Day S, Fayers P, Harvey D
Leo Pharmaceuticals, Princes Risborough, Buckinghamshire, United Kingdom.
Control Clin Trials. 1998 Feb;19(1):15-24. doi: 10.1016/s0197-2456(97)00096-2.
We challenge the notion that double data entry is either sufficient or necessary to ensure good-quality data in clinical trials. Although we do not completely reject that notion, we quantify some of the effects that poor quality data have on final study results in terms of estimation, significance testing, and power. By introducing digit errors into simulated blood pressure measurements we demonstrate that simple range checks allow us to detect (and therefore correct) the main errors that impact the final study results and conclusions. The errors that cannot easily be detected by such range checks, although possibly numerous, are shown to be of little importance in drawing the correct conclusions from the statistical analysis of data. Exploratory data analysis cannot identify all errors that a second data entry would detect, but on the other hand, not all errors that are found by exploratory data analysis are detectable by double data entry. Double data entry is concerned solely with ensuring, to a high degree of certainty, that what is recorded on the case record form is transcribed into the database. Exploratory data analysis looks beyond the case record form to challenge the plausibility of the written data. In this sense, the second entering of data has some benefit, but the use of exploratory data analysis methods, either as data entry is ongoing or at the end of data entry and as the first stage in an analysis strategy, should always be mandatory.

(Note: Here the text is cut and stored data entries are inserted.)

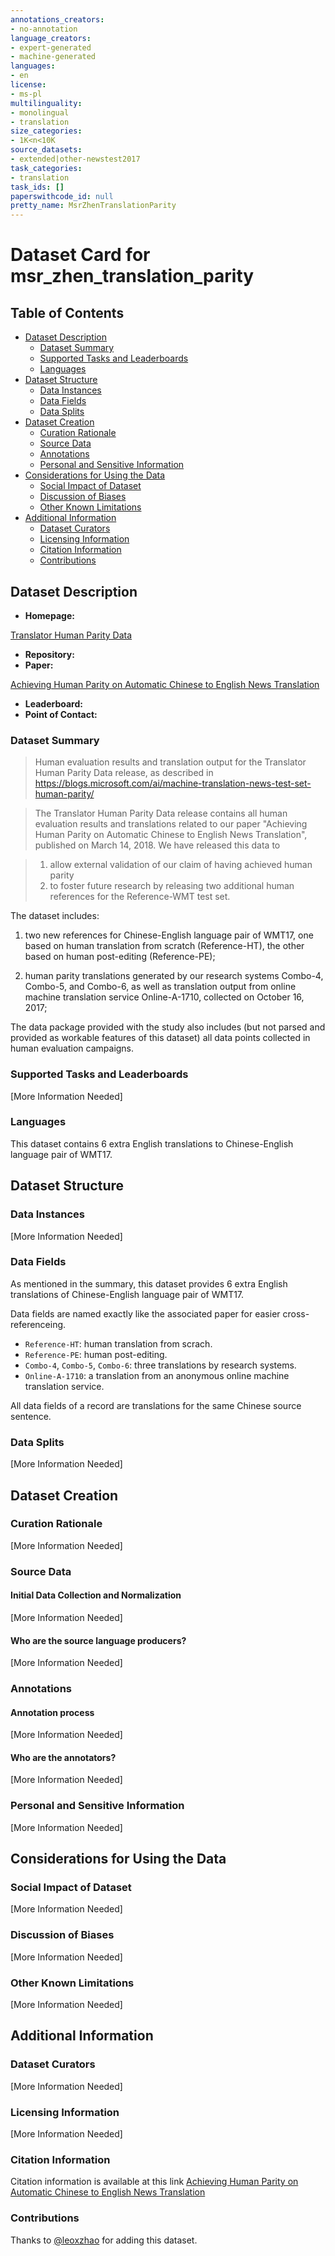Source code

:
 ```yaml
---
annotations_creators:
- no-annotation
language_creators:
- expert-generated
- machine-generated
languages:
- en
license:
- ms-pl
multilinguality:
- monolingual
- translation
size_categories:
- 1K<n<10K
source_datasets:
- extended|other-newstest2017
task_categories:
- translation
task_ids: []
paperswithcode_id: null
pretty_name: MsrZhenTranslationParity
---
```


# Dataset Card for msr_zhen_translation_parity

## Table of Contents
- [Dataset Description](#dataset-description)
  - [Dataset Summary](#dataset-summary)
  - [Supported Tasks and Leaderboards](#supported-tasks-and-leaderboards)
  - [Languages](#languages)
- [Dataset Structure](#dataset-structure)
  - [Data Instances](#data-instances)
  - [Data Fields](#data-fields)
  - [Data Splits](#data-splits)
- [Dataset Creation](#dataset-creation)
  - [Curation Rationale](#curation-rationale)
  - [Source Data](#source-data)
  - [Annotations](#annotations)
  - [Personal and Sensitive Information](#personal-and-sensitive-information)
- [Considerations for Using the Data](#considerations-for-using-the-data)
  - [Social Impact of Dataset](#social-impact-of-dataset)
  - [Discussion of Biases](#discussion-of-biases)
  - [Other Known Limitations](#other-known-limitations)
- [Additional Information](#additional-information)
  - [Dataset Curators](#dataset-curators)
  - [Licensing Information](#licensing-information)
  - [Citation Information](#citation-information)
  - [Contributions](#contributions)

## Dataset Description

- **Homepage:**

[Translator Human Parity Data](https://msropendata.com/datasets/93f9aa87-9491-45ac-81c1-6498b6be0d0b)

- **Repository:**
- **Paper:**

[Achieving Human Parity on Automatic Chinese to English News Translation](https://www.microsoft.com/en-us/research/publication/achieving-human-parity-on-automatic-chinese-to-english-news-translation/)

- **Leaderboard:**
- **Point of Contact:**

### Dataset Summary

> Human evaluation results and translation output for the Translator Human Parity Data release,
> as described in https://blogs.microsoft.com/ai/machine-translation-news-test-set-human-parity/ 
 
> The Translator Human Parity Data release contains all human evaluation results and translations
> related to our paper "Achieving Human Parity on Automatic Chinese to English News Translation",
> published on March 14, 2018. We have released this data to 

> 1) allow external validation of our claim of having achieved human parity
> 2) to foster future research by releasing two additional human references 
>   for the Reference-WMT test set. 
>

The dataset includes:

1) two new references for Chinese-English language pair of WMT17, 
   one based on human translation from scratch (Reference-HT),
   the other based on human post-editing (Reference-PE); 

2) human parity translations generated by our research systems Combo-4, Combo-5, and Combo-6, 
   as well as translation output from online machine translation service Online-A-1710,
   collected on October 16, 2017;

The data package provided with the study also includes (but not parsed and provided as 
workable features of this dataset) all data points collected in human evaluation campaigns.

### Supported Tasks and Leaderboards

[More Information Needed]

### Languages

This dataset contains 6 extra English translations to Chinese-English language pair of WMT17.

## Dataset Structure

### Data Instances

[More Information Needed]

### Data Fields

As mentioned in the summary, this dataset provides 6 extra English translations of 
Chinese-English language pair of WMT17.

Data fields are named exactly like the associated paper for easier cross-referenceing.

- `Reference-HT`: human translation from scrach.
- `Reference-PE`: human post-editing.
- `Combo-4`, `Combo-5`, `Combo-6`: three translations by research systems.
- `Online-A-1710`: a translation from an anonymous online machine translation service.

All data fields of a record are translations for the same Chinese source sentence.

### Data Splits

[More Information Needed]

## Dataset Creation

### Curation Rationale

[More Information Needed]

### Source Data

#### Initial Data Collection and Normalization

[More Information Needed]

#### Who are the source language producers?

[More Information Needed]

### Annotations

#### Annotation process

[More Information Needed]

#### Who are the annotators?

[More Information Needed]

### Personal and Sensitive Information

[More Information Needed]

## Considerations for Using the Data

### Social Impact of Dataset

[More Information Needed]

### Discussion of Biases

[More Information Needed]

### Other Known Limitations

[More Information Needed]

## Additional Information

### Dataset Curators

[More Information Needed]

### Licensing Information

[More Information Needed]

### Citation Information

Citation information is available at this link [Achieving Human Parity on Automatic Chinese to English News Translation](https://www.microsoft.com/en-us/research/publication/achieving-human-parity-on-automatic-chinese-to-english-news-translation/)

### Contributions

Thanks to [@leoxzhao](https://github.com/leoxzhao) for adding this dataset.
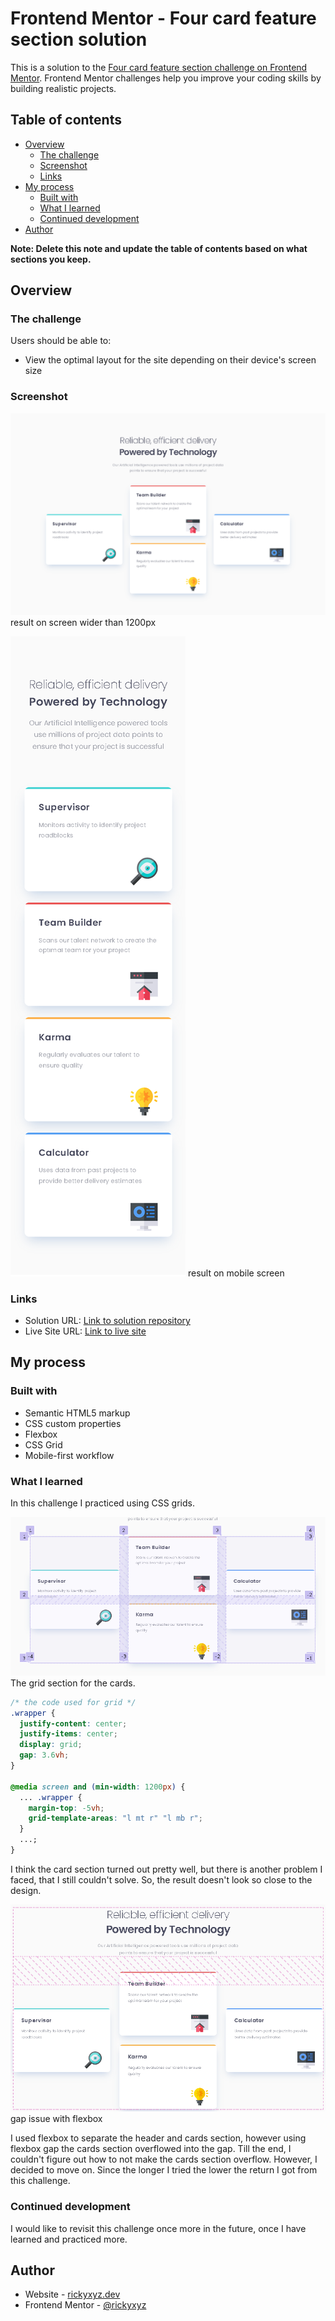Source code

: # Frontend Mentor - Four card feature section solution

This is a solution to the [Four card feature section challenge on Frontend Mentor](https://www.frontendmentor.io/challenges/four-card-feature-section-weK1eFYK). Frontend Mentor challenges help you improve your coding skills by building realistic projects.

## Table of contents

- [Overview](#overview)
  - [The challenge](#the-challenge)
  - [Screenshot](#screenshot)
  - [Links](#links)
- [My process](#my-process)
  - [Built with](#built-with)
  - [What I learned](#what-i-learned)
  - [Continued development](#continued-development)
- [Author](#author)

**Note: Delete this note and update the table of contents based on what sections you keep.**

## Overview

### The challenge

Users should be able to:

- View the optimal layout for the site depending on their device's screen size

### Screenshot

![result on desktop screen](./screenshot/four-card-feature-section-desktop.png)
result on screen wider than 1200px

![result on mobile screen](./screenshot/four-card-feature-section-mobile.png)
result on mobile screen

### Links

- Solution URL: [Link to solution repository](https://github.com/rickyxyz/frontendmentor-projects/tree/main/four-card-feature-section-master)
- Live Site URL: [Link to live site](https://rickyxyz.dev/frontendmentor-projects/four-card-feature-section-master/index.html)

## My process

### Built with

- Semantic HTML5 markup
- CSS custom properties
- Flexbox
- CSS Grid
- Mobile-first workflow

### What I learned

In this challenge I practiced using CSS grids.

![grids](./screenshot/four-card-feature-section-grid.png)
The grid section for the cards.

```css
/* the code used for grid */
.wrapper {
  justify-content: center;
  justify-items: center;
  display: grid;
  gap: 3.6vh;
}

@media screen and (min-width: 1200px) {
  ... .wrapper {
    margin-top: -5vh;
    grid-template-areas: "l mt r" "l mb r";
  }
  ...;
}
```

I think the card section turned out pretty well, but there is another problem I faced, that I still couldn't solve. So, the result doesn't look so close to the design.

![flex gap problem](./screenshot/four-card-feature-section-flex-gap.png)
gap issue with flexbox

I used flexbox to separate the header and cards section, however using flexbox gap the cards section overflowed into the gap. Till the end, I couldn't figure out how to not make the cards section overflow. However, I decided to move on. Since the longer I tried the lower the return I got from this challenge.

### Continued development

I would like to revisit this challenge once more in the future, once I have learned and practiced more.

## Author

- Website - [rickyxyz.dev](https://www.rickyxyz.github.io)
- Frontend Mentor - [@rickyxyz](https://www.frontendmentor.io/profile/rickyxyz)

我们对双数据录入是确保临床试验中数据质量良好的充分条件或必要条件这一观念提出质疑。虽然我们并未完全否定这一观念,但我们从估计、显著性检验和效能方面对质量差的数据对最终研究结果产生的一些影响进行了量化。通过在模拟血压测量中引入数字错误,我们证明简单的范围检查能让我们检测到(并因此纠正)影响最终研究结果和结论的主要错误。此类范围检查不易检测到的错误,尽管可能数量众多,但在从数据的统计分析中得出正确结论方面显示出重要性不大。探索性数据分析无法识别二次数据录入能检测到的所有错误,但另一方面,并非探索性数据分析发现的所有错误都能通过双数据录入检测到。双数据录入仅关注高度确定地确保病例记录表上记录的内容被转录到数据库中。探索性数据分析超越病例记录表,对书面数据的合理性提出质疑。从这个意义上说,二次数据录入有一定益处,但无论是在数据录入过程中还是在数据录入结束时且作为分析策略的第一阶段,使用探索性数据分析方法都应始终是强制性的。